Instructions to follow: Show all lines from the records below in which the string "begin" is present.

══ Entries provided

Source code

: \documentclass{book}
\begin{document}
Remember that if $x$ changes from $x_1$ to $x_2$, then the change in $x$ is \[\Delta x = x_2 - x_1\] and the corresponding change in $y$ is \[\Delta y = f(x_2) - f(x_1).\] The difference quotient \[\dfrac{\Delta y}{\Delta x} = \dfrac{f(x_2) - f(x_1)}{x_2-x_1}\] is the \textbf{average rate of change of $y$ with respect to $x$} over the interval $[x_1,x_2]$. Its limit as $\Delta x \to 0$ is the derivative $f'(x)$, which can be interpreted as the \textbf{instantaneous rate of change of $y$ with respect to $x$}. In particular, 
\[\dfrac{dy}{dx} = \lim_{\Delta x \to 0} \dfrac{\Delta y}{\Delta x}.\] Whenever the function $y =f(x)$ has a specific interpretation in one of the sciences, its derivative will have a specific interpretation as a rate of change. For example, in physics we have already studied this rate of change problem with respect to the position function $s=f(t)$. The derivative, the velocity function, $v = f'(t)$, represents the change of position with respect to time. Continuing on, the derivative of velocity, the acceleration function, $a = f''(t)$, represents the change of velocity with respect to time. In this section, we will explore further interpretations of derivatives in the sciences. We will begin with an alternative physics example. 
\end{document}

════
══ Entries provided

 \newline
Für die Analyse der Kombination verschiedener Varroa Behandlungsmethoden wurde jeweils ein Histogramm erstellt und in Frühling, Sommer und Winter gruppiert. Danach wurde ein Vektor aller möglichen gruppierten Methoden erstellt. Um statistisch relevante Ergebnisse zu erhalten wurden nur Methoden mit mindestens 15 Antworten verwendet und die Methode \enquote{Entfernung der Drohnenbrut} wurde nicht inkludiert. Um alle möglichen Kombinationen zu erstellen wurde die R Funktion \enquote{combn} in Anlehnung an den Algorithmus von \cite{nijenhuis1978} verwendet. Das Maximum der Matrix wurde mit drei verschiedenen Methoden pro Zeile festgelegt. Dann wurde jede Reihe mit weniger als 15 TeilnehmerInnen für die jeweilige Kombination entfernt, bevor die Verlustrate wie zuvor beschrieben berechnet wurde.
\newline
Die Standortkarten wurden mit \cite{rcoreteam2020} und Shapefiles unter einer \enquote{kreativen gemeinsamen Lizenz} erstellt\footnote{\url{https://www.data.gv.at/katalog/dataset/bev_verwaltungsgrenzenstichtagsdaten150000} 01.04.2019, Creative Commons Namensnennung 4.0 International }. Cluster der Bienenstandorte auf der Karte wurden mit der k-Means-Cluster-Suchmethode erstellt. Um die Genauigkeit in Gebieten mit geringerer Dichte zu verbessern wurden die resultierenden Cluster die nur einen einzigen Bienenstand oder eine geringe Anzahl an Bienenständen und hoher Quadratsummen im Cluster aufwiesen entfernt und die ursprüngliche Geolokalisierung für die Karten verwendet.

════

Written solution:
\begin{document}
\[\dfrac{dy}{dx} = \lim_{\Delta x \to 0} \dfrac{\Delta y}{\Delta x}.\] Whenever the function $y =f(x)$ has a specific interpretation in one of the sciences, its derivative will have a specific interpretation as a rate of change. For example, in physics we have already studied this rate of change problem with respect to the position function $s=f(t)$. The derivative, the velocity function, $v = f'(t)$, represents the change of position with respect to time. Continuing on, the derivative of velocity, the acceleration function, $a = f''(t)$, represents the change of velocity with respect to time. In this section, we will explore further interpretations of derivatives in the sciences. We will begin with an alternative physics example. 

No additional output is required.